Relatedly: It was mentioned briefly in a recent Atlantic article entitled, "Must Every YA Action Heroine Be Petite?" (While there were a lot of broad generalizations made, and the examples used didn't suggest that the author had a broad knowledge of YA, I was SO happy to see that she mentioned the FAT = EVIL unpleasantness in Divergent.

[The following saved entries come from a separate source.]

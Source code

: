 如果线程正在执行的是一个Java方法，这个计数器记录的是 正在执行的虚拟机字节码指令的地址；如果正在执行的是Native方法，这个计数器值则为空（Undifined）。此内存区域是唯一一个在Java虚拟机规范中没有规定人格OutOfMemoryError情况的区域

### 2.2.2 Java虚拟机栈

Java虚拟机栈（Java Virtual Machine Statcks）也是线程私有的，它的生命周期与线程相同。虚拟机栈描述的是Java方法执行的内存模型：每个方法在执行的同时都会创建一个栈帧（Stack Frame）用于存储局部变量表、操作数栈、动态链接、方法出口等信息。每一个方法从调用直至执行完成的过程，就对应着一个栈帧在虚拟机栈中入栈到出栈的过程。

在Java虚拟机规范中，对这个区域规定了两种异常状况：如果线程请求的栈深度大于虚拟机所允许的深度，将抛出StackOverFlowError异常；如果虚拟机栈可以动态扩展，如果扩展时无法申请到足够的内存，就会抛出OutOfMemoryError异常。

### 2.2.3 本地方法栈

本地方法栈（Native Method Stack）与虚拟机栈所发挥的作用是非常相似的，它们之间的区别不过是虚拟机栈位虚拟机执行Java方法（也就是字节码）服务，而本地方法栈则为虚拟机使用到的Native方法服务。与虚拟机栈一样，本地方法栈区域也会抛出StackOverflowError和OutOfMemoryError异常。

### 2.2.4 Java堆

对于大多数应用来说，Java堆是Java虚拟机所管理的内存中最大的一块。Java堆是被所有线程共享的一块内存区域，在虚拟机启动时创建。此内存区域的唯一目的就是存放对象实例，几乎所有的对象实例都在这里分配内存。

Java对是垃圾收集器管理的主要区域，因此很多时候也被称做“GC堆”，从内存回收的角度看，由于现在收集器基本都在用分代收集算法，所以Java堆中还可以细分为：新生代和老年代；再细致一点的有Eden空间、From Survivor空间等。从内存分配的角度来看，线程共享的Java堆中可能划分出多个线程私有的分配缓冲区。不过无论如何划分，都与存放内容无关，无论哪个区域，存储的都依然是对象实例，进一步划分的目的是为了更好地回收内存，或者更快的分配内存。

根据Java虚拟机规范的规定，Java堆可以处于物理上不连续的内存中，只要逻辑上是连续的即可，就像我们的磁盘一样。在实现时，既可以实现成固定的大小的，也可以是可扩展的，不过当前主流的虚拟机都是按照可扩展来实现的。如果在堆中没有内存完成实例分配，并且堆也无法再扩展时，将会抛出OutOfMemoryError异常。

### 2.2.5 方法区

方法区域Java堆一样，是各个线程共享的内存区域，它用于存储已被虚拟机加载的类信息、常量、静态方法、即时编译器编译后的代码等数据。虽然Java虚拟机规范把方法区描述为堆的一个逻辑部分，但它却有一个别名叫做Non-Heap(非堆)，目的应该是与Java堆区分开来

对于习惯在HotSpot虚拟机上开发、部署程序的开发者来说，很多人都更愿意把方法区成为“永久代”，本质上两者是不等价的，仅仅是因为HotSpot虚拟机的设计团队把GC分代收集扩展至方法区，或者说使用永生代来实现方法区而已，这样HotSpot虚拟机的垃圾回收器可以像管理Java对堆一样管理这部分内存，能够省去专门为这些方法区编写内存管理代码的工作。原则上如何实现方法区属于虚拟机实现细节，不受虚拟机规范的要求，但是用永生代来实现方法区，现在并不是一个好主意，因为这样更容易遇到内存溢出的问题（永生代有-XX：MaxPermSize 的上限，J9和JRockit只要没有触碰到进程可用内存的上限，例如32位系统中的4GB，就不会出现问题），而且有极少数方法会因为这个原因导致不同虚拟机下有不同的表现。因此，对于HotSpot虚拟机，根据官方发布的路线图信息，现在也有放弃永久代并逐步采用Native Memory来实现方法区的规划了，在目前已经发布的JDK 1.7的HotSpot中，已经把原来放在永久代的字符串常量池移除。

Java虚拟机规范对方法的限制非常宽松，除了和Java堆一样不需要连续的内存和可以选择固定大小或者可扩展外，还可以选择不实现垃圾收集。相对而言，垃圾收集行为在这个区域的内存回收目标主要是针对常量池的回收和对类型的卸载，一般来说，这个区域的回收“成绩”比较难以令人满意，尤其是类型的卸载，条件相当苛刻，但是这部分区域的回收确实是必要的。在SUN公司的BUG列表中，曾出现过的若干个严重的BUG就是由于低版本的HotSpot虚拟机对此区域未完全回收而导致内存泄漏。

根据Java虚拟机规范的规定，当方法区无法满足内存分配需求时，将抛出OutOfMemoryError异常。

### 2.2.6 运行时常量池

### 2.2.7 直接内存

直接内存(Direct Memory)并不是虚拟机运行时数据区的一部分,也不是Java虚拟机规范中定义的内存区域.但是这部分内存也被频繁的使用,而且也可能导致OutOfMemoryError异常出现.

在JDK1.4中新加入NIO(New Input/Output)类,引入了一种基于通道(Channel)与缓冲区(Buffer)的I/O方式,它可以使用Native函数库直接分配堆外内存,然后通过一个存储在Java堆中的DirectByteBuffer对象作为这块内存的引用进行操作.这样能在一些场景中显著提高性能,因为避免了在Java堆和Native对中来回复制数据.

Because that was so, so glaring.)
The comments section, as you might expect, gets ugly super-fast: lots of FEMALE ACTION HEROES MAKE NO SENSE BECAUSE GIRLS DON'T HAVE MUSCLES and OF COURSE THEY'RE THIN, THEY'RE SUPPOSED TO BE ATTRACTIVE and the ever-popular FEMINISTS ARE DUMB AND WOMEN'S ISSUES ARE NON-EXISTENT and BODY IMAGE ISSUES ARE ALL IN YOUR PRETTY LITTLE HEAD AND IF YOU "ALLOW" THE MEDIA TO AFFECT YOUR PERCEPTION OF WHAT "NORMAL" GIRLS LOOK LIKE, THEN YOU'RE STUPID AND WEAK and also, FORGET THE LADIES, WHERE ARE ALL THE MALE ACTION HEROES???
And my personal favorite, DISCUSSION = ENABLING, or IF YOU DON'T LIKE SOMETHING, THEN JUST IGNORE IT AND DON'T TALK ABOUT IT OR TAKE STEPS TO COMBAT IT, AND IT WILL MAGICALLY GO AWAY. You know, like racism. Or chlamydia.
I'm being hyperbolic here, but only slightly.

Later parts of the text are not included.